### Exercise aim
Every line in the data below has to be repeated exactly; no picture belongs in the result.

[Records from a dataset]
* * * *

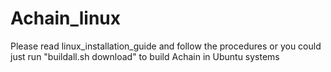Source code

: # Achain_linux

Please read linux_installation_guide and follow the procedures
or
you could just run "buildall.sh download" to build Achain in Ubuntu systems
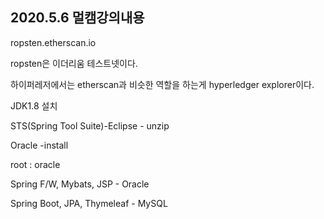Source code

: ## 2020.5.6 멀캠강의내용

ropsten.etherscan.io



ropsten은 이더리움 테스트넷이다.



하이퍼레저에서는 etherscan과 비슷한 역할을 하는게 hyperledger explorer이다.







JDK1.8 설치

STS(Spring Tool Suite)-Eclipse - unzip

Oracle -install

root : oracle

Spring F/W, Mybats, JSP - Oracle

Spring Boot, JPA, Thymeleaf - MySQL





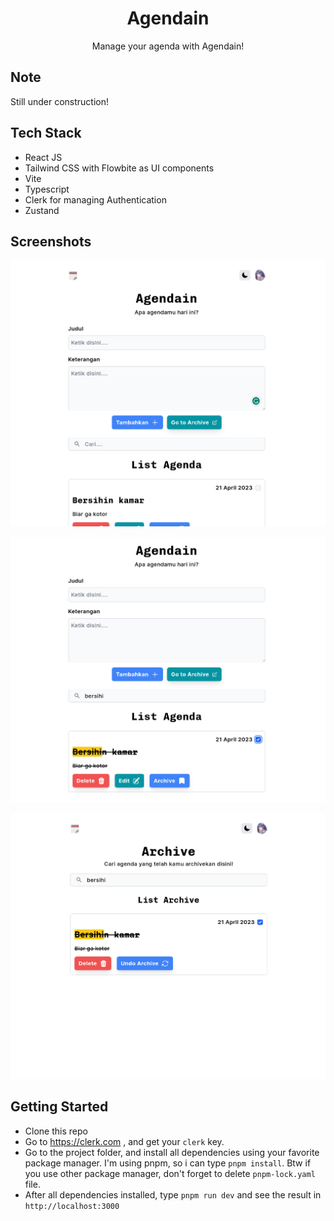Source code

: <div align="center">
  <h1>Agendain</h1>
  <p>Manage your agenda with Agendain!</p>
</div>

## Note

Still under construction!

## Tech Stack

- React JS
- Tailwind CSS with Flowbite as UI components
- Vite
- Typescript
- Clerk for managing Authentication
- Zustand

## Screenshots

![Screenshot 1](/public/docs/ss1.png)

![Screenshot 2](/public/docs/ss2.png)

![Screenshot 3](/public/docs/ss3.png)

## Getting Started

- Clone this repo
- Go to https://clerk.com , and get your `clerk` key.
- Go to the project folder, and install all dependencies using your favorite package manager. I'm using pnpm, so i can type `pnpm install`. Btw if you use other package manager, don't forget to delete `pnpm-lock.yaml` file.
- After all dependencies installed, type `pnpm run dev` and see the result in `http://localhost:3000`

* * * *

### Response to the task
Source code

: # Achain_linux

Please read linux_installation_guide and follow the procedures
or
you could just run "buildall.sh download" to build Achain in Ubuntu systems
Source code

: ## 2020.5.6 멀캠강의내용

ropsten.etherscan.io



ropsten은 이더리움 테스트넷이다.



하이퍼레저에서는 etherscan과 비슷한 역할을 하는게 hyperledger explorer이다.







JDK1.8 설치

STS(Spring Tool Suite)-Eclipse - unzip

Oracle -install

root : oracle

Spring F/W, Mybats, JSP - Oracle

Spring Boot, JPA, Thymeleaf - MySQL





Source code

: <div align="center">
  <h1>Agendain</h1>
  <p>Manage your agenda with Agendain!</p>
</div>

## Note

Still under construction!

## Tech Stack

- React JS
- Tailwind CSS with Flowbite as UI components
- Vite
- Typescript
- Clerk for managing Authentication
- Zustand

## Screenshots

![Screenshot 1](/public/docs/ss1.png)

![Screenshot 2](/public/docs/ss2.png)

![Screenshot 3](/public/docs/ss3.png)

## Getting Started

- Clone this repo
- Go to https://clerk.com , and get your `clerk` key.
- Go to the project folder, and install all dependencies using your favorite package manager. I'm using pnpm, so i can type `pnpm install`. Btw if you use other package manager, don't forget to delete `pnpm-lock.yaml` file.
- After all dependencies installed, type `pnpm run dev` and see the result in `http://localhost:3000`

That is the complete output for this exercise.